The list continues with Servisa, a subsidiary of Seguros Ocaso, which has a share close to 20% in the so-called death insurance. And the ASV Group, which manages 90 funeral homes, 19 crematoriums and 5 cemeteries. With an expected turnover of 50 million euros in 2021 (55 if the international business is added), the company invoiced 48 million last year in Spain as a result of the reduction in the value of the contracted services, which instead of being around 3,200 euros they barely exceeded 2,700 euros, according to Guillermo Payá, its CEO. ASV also has a funeral insurer, Meridiano, since it is the hiring formula for half of the burials in our country, “it is easier,” admits Payá.

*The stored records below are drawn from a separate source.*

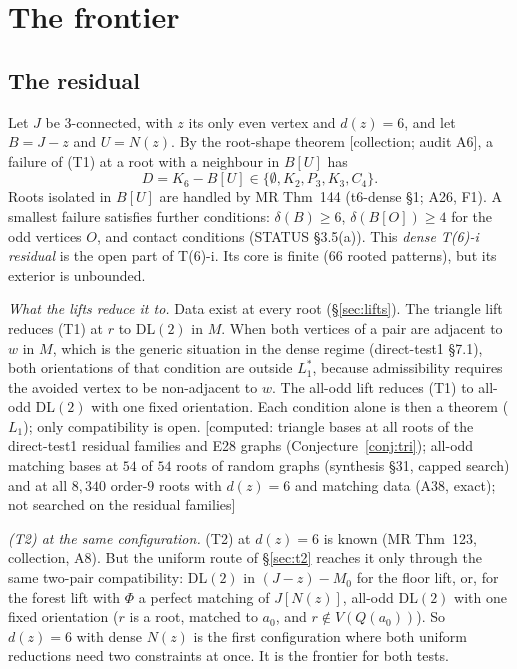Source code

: \documentclass[11pt]{amsart}
\theoremstyle{definition}
\newcommand{\st}[1]{\textsf{\small[#1]}}
\begin{document}
\section{The frontier}\label{sec:frontier}

\subsection{The residual}
Let $J$ be $3$-connected, with $z$ its only even vertex and $d(z)=6$, and let $B=J-z$ and $U=N(z)$. By the
root-shape theorem \st{collection; audit A6}, a failure of (T1) at a root with a neighbour in $B[U]$ has
\[
D=K_6-B[U]\in\{\emptyset,K_2,P_3,K_3,C_4\}.
\]
Roots isolated in $B[U]$ are handled by MR Thm~144 (t6-dense \S1; A26, F1). A smallest failure satisfies
further conditions: $\delta(B)\ge6$, $\delta(B[O])\ge4$ for the odd vertices $O$, and contact conditions
(STATUS \S3.5(a)). This \emph{dense T(6)-i residual} is the open part of T(6)-i. Its core is finite
($66$ rooted patterns), but its exterior is unbounded.

\emph{What the lifts reduce it to.} Data exist at every root (\S\ref{sec:lifts}). The triangle lift
reduces (T1) at $r$ to DL$(2)$ in $M$. When both vertices of a pair are adjacent to $w$ in $M$, which
is the generic situation in the dense regime (direct-test1 \S7.1), both orientations of that condition
are outside $L_1^*$, because admissibility requires the avoided vertex to be non-adjacent to $w$. The all-odd lift
reduces (T1) to all-odd DL$(2)$ with one fixed orientation. Each condition alone is then a theorem
($L_1$);
only compatibility is open. \st{computed: triangle bases at all roots of the direct-test1 residual families and E28 graphs
(Conjecture~\ref{conj:tri}); all-odd matching bases at $54$ of $54$ roots of random graphs (synthesis
\S31, capped search) and at all $8{,}340$ order-$9$ roots with $d(z)=6$ and matching data (A38, exact);
not searched on the residual families}

\emph{(T2) at the same configuration.} (T2) at $d(z)=6$ is known (MR Thm~123, collection, A8). But the
uniform route of \S\ref{sec:t2} reaches it only through the same two-pair compatibility: DL$(2)$ in
$(J-z)-M_0$ for the floor lift, or, for the forest lift with $\Phi$ a perfect matching of $J[N(z)]$,
all-odd DL$(2)$ with one fixed orientation ($r$ is a root, matched to $a_0$, and $r\notin V(Q(a_0))$). So
$d(z)=6$ with dense $N(z)$ is the first configuration where both uniform reductions need two
constraints at once. It is the frontier for both tests.
\end{document}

Companies such as Parcesa, Altima or the Madrid funeral company follow the big five in a sector plagued by small family businesses and even single-family ones. For example, in Galicia there are about 200 funeral homes, according to Gosálvez. It is these types of companies with which large companies manage to increase their market share. Mémora has bought more than 15 companies since 2017 with an investment of more than 100 million. Precisely this week, the CNMC has authorized its last two operations: the purchase of Funeraria Rekalde and Funeral Homes Irache. As months before he did with the taking of Jordial by Albia.
In a business liberalized since 1996 and in which the management of the cemeteries is public and, in some cases, concessional (no longer in perpetuity as before, but for between 5 and 15 years), there are also publicly owned operators such as the Company Municipal of Funeral Services and Cemeteries of Madrid, which manages 14 cemeteries, including Almudena, “the largest in Europe, with 120 hectares,” says Carlos Sanza, its secretary general, and funeral homes such as the M-30 or the South Funeral Parlor. Privatized in 1993, it returned to the Madrid City Council in 2016. And it is one of the few companies consulted that last year increased its turnover to 54 million euros due to the significant growth in deaths in the city, which in some months came to be quintupled; five million more than the previous year and of those that will enter this year, foresees Sanza.
The pandemic has revealed the fragility of the sector, such as the lack of coordination with the Administrations, highlights Juan Jesús Domingo. And it has also left lessons for the industry: “As a society, the importance of mourning has been learned and the funeral service has been valued,” says María Dolores Asensi, director of Funexpo, the first international fair in the sector held in Madrid this week , which highlights another transformation derived from the covid: the use of new technologies, for example, in the case of the live broadcast of the ceremonies, which is here to stay. However, the great challenge of the funeral business, normalizing death and eliminating the taboos that accompany it, is still alive in a country that, according to Juan Rodríguez, has the third largest funeral market in the world, after Japan and the United States.